I decided that looking at only the probabilities wasn’t as helpful as how many colored-in-cubes they actually translated into at the scale of 40 by 40 and beyond. In that light, I decided to compare the number of squares filled with color in piece III to the number of squares filled in when using the probabilities from a couple of spline models.

logspline(x = probs_table$prob_of_color, 
          lbound = 0, 
          ubound = 1, 
          maxknots = 3)

fit <- logspline(x = probs_table$prob_of_color,
                 lbound = 0,
                 ubound = 1,
                 maxknots = 3)

fit2 <- logspline(x = probs_table$prob_of_color,
                  lbound = -0.00000001,
                  ubound = 1,
                  knots = c(0.09090909, 0.46428571, 0.51315789))

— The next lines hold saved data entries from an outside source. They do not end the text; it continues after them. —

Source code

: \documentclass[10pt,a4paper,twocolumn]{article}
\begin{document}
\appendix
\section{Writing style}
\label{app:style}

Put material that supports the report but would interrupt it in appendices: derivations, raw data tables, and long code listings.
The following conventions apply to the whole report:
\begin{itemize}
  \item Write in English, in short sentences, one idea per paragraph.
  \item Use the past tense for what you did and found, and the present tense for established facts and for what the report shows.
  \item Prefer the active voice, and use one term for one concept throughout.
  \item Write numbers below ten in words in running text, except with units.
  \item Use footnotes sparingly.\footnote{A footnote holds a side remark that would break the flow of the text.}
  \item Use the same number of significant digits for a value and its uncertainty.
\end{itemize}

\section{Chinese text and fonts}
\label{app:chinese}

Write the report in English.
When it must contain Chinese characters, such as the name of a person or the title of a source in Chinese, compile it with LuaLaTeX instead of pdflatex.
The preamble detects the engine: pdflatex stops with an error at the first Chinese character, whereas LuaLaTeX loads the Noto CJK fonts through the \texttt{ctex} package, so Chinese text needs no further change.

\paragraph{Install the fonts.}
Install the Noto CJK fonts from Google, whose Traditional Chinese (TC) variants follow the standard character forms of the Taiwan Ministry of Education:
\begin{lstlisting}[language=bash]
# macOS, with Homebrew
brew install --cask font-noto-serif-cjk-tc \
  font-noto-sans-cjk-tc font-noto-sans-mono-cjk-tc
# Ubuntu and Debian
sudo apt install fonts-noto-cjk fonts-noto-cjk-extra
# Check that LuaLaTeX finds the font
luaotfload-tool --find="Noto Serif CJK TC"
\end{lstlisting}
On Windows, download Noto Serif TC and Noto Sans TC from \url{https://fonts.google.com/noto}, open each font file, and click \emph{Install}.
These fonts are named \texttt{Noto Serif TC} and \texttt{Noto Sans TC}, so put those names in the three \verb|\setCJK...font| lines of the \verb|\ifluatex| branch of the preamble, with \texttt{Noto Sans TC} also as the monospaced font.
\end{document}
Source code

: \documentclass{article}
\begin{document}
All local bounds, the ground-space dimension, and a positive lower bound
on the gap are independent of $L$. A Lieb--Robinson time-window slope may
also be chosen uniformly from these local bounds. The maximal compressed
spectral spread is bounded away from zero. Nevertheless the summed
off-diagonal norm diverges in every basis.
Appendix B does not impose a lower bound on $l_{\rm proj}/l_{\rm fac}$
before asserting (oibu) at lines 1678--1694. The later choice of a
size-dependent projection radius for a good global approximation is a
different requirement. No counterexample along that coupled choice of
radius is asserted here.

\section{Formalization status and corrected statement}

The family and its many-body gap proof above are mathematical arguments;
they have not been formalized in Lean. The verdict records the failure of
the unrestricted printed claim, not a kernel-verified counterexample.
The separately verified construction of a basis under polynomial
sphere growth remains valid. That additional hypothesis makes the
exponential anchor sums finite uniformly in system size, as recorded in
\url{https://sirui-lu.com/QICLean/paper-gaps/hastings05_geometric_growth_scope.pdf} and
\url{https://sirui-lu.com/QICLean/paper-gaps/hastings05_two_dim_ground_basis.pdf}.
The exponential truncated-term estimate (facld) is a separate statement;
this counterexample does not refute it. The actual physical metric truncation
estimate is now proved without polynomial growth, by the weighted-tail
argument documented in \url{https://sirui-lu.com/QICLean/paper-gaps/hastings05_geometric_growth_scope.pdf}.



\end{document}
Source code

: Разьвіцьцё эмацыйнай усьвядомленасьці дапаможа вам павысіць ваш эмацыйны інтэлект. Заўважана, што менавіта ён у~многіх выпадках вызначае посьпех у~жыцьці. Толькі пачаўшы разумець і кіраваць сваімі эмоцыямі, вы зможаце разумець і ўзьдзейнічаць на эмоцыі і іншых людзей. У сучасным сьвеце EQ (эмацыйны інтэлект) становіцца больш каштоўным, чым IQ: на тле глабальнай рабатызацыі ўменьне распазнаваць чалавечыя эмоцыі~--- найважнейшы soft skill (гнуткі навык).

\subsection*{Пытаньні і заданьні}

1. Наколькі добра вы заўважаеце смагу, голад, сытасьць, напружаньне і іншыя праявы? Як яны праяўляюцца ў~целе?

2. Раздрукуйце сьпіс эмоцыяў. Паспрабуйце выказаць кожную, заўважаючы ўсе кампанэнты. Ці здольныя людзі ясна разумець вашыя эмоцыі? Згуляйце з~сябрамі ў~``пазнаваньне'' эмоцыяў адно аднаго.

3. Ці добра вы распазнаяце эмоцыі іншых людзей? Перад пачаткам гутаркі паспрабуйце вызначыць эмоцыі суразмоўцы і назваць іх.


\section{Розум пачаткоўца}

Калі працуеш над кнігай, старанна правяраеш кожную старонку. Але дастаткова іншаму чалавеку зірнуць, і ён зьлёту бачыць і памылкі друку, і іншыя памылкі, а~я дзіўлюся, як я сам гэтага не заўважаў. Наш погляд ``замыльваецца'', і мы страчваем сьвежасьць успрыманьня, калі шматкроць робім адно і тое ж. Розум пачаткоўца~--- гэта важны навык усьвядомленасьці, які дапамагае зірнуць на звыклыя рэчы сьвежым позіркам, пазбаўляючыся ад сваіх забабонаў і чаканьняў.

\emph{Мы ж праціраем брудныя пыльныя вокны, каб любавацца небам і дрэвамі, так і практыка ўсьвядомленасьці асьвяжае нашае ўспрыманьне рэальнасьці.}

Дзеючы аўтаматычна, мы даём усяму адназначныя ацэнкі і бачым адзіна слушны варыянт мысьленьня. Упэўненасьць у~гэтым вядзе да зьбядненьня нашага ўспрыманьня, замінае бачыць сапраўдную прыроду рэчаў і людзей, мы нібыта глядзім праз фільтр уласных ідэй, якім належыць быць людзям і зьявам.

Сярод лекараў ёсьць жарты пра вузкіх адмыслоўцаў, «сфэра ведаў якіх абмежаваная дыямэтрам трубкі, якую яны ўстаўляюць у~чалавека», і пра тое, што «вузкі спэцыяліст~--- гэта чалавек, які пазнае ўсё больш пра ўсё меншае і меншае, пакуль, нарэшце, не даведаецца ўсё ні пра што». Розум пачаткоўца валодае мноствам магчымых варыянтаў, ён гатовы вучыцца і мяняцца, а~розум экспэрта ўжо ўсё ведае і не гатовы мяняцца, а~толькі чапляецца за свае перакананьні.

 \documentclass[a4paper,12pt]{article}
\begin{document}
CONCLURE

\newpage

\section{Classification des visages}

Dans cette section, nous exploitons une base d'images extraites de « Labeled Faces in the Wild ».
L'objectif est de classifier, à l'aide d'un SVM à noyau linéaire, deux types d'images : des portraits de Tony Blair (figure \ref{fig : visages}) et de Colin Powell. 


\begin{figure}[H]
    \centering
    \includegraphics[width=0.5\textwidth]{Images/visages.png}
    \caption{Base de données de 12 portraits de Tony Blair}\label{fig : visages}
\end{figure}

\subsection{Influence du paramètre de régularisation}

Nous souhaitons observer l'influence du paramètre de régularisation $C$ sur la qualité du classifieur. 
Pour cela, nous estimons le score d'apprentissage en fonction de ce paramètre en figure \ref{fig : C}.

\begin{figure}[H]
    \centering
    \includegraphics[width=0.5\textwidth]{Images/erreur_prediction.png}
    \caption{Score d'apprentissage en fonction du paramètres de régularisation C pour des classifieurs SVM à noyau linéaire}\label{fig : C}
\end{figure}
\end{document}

probs1 <- qlogspline(p = probs_table$prob_of_color, fit = fit)
probs2 <- plogspline(q = probs_table$prob_of_color, fit = fit)
probs3 <- qlogspline(p = probs_table$prob_of_color, fit = fit2)

kellys <- probs_table$num_colored_in
p1 <- round(probs1 * probs_table$num_total)
p2 <- round(probs2 * probs_table$num_total)
p3 <- round(probs3 * probs_table$num_total)

par(mfrow = c(1, 3))
plot(probs_table$circuit, kellys)
plot(probs_table$circuit, p1)
plot(probs_table$circuit, p3)
par(mfrow = c(1, 1))

The three plots above show: left, the number of colored-in squares in Kelly’s piece III; center, the number of colored-in squares produced by my spline model 1 where I only supplied the max number of knots; right, the number of colored-in squares produced by my spline model 2 where I told it where to place the knots.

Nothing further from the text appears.